[PROVIDED DATA]

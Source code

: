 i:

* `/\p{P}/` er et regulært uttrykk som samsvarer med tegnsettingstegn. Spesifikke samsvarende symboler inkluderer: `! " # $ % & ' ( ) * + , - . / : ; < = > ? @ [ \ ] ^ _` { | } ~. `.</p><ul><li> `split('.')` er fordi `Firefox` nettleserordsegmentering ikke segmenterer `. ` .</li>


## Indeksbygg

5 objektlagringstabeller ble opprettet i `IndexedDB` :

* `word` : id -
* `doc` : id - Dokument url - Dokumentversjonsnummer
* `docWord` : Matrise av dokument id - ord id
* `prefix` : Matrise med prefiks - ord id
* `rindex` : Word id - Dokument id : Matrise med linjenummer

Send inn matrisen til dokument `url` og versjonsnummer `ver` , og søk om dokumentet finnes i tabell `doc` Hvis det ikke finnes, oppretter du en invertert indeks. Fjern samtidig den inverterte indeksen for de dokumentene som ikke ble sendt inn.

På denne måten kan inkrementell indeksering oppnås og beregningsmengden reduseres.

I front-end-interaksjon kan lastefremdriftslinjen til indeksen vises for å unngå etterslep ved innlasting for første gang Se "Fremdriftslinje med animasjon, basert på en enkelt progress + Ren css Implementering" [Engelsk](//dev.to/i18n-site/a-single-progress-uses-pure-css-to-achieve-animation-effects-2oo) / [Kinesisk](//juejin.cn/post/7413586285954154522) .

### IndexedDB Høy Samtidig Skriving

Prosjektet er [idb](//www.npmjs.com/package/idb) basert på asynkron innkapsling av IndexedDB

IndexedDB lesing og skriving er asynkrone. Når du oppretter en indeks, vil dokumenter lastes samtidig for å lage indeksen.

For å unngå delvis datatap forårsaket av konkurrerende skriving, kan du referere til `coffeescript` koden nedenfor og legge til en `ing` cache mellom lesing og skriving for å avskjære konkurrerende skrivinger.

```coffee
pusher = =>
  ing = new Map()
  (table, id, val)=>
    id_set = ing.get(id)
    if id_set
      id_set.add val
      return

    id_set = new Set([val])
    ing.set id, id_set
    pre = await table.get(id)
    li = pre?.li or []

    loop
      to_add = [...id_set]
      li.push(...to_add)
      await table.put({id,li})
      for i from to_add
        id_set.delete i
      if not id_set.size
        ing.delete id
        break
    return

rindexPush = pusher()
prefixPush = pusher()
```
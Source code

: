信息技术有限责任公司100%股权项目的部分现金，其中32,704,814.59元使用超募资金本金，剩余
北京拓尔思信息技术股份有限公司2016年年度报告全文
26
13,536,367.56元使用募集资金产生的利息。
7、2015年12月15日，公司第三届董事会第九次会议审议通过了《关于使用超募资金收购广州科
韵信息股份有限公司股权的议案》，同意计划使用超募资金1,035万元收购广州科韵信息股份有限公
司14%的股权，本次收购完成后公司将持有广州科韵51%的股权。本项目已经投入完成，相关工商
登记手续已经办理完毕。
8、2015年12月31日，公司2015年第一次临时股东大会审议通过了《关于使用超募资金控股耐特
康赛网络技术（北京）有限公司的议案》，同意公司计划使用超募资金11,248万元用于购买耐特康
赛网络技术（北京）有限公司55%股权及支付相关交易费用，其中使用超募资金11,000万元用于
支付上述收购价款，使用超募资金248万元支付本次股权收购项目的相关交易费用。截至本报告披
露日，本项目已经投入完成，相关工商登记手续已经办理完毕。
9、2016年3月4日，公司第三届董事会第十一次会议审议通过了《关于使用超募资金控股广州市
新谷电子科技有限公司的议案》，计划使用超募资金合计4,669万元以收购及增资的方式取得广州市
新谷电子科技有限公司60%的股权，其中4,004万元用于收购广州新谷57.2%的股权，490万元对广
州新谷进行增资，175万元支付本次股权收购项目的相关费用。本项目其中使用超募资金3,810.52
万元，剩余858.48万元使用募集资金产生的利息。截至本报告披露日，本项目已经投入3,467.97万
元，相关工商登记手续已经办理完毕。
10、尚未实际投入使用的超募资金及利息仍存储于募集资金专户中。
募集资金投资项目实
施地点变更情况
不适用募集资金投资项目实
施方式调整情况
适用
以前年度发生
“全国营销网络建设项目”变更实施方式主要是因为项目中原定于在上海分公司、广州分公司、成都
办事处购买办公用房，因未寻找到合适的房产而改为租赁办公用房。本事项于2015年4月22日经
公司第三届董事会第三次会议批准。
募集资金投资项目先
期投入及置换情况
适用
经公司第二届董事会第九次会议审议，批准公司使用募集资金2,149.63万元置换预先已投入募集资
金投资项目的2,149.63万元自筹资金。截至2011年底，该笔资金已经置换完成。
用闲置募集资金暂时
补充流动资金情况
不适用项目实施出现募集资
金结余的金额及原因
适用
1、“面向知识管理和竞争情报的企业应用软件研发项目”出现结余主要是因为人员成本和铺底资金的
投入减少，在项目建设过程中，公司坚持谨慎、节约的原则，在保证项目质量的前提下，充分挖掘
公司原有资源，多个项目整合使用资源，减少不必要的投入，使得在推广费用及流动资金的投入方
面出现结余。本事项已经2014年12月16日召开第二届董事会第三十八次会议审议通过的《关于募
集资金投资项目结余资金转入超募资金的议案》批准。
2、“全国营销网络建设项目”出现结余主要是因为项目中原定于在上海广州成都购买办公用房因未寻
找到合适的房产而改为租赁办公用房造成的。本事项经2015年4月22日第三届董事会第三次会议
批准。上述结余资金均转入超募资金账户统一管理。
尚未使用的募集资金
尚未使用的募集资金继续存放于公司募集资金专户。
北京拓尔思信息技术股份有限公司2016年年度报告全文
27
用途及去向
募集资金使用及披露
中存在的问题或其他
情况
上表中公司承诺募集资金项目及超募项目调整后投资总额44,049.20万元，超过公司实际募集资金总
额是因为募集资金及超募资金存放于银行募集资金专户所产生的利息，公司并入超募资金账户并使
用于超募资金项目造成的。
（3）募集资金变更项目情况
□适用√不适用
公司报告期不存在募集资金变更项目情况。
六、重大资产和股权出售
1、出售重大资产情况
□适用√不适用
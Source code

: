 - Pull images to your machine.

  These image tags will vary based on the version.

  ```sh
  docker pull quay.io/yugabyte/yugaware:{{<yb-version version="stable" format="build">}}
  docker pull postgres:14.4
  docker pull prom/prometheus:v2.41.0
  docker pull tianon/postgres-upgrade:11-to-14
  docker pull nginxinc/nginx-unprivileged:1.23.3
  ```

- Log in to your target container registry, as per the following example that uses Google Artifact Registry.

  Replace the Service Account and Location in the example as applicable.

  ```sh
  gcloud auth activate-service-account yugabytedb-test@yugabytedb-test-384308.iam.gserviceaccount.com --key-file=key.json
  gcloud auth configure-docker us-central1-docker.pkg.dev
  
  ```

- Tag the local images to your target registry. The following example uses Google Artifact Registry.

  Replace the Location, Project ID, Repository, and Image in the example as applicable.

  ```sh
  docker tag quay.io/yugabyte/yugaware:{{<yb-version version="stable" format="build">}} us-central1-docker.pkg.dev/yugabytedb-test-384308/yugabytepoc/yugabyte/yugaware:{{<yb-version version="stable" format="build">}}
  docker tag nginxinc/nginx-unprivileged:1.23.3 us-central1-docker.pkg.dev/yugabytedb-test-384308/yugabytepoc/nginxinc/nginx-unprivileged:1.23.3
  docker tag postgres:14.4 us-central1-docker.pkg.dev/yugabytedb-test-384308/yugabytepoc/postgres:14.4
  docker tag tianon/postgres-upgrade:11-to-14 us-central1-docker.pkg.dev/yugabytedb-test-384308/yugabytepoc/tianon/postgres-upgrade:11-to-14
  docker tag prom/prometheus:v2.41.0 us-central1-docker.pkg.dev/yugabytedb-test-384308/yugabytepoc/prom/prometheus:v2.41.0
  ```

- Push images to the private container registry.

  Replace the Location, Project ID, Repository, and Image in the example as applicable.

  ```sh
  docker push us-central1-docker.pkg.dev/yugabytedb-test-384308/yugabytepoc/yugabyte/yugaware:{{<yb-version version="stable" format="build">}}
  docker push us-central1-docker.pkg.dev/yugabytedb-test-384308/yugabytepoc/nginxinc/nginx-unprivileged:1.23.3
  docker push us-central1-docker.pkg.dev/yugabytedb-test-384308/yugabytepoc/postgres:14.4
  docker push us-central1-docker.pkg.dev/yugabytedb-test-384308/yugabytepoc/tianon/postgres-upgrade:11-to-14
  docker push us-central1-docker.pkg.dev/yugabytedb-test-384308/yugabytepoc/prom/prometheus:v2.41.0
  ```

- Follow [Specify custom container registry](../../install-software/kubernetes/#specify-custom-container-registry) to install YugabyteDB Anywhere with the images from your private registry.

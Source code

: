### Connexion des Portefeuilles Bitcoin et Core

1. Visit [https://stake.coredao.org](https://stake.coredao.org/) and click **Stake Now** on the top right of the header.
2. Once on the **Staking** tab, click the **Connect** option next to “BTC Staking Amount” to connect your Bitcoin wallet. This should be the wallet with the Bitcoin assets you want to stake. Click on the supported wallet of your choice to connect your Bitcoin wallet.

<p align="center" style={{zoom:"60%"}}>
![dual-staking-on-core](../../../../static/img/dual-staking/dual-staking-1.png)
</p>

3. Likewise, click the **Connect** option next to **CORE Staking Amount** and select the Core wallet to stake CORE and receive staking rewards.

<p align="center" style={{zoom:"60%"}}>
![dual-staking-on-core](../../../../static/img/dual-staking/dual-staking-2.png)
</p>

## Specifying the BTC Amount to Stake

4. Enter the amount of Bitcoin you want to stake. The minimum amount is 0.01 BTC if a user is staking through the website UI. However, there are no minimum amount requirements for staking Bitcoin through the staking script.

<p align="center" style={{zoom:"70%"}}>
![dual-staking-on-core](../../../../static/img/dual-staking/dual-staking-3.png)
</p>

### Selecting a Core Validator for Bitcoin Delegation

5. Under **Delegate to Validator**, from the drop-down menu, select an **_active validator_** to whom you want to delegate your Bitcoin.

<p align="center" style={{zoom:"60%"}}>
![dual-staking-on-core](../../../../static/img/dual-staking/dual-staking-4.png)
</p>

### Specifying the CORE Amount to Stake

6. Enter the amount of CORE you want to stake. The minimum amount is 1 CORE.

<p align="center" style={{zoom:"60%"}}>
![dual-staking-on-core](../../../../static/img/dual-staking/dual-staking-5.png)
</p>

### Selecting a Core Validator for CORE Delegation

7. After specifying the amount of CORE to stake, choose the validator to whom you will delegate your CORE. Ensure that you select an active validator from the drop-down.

[/PROVIDED DATA]

EXERCISE INSTRUCTIONS: Go through the data above from its first line and copy each line exactly, stopping once the line with "url - Dokumentversjonsnummer" has been copied.

EXERCISE ANSWER:
Source code

: i:

* `/\p{P}/` er et regulært uttrykk som samsvarer med tegnsettingstegn. Spesifikke samsvarende symboler inkluderer: `! " # $ % & ' ( ) * + , - . / : ; < = > ? @ [ \ ] ^ _` { | } ~. `.</p><ul><li> `split('.')` er fordi `Firefox` nettleserordsegmentering ikke segmenterer `. ` .</li>


## Indeksbygg

5 objektlagringstabeller ble opprettet i `IndexedDB` :

* `word` : id -
* `doc` : id - Dokument url - Dokumentversjonsnummer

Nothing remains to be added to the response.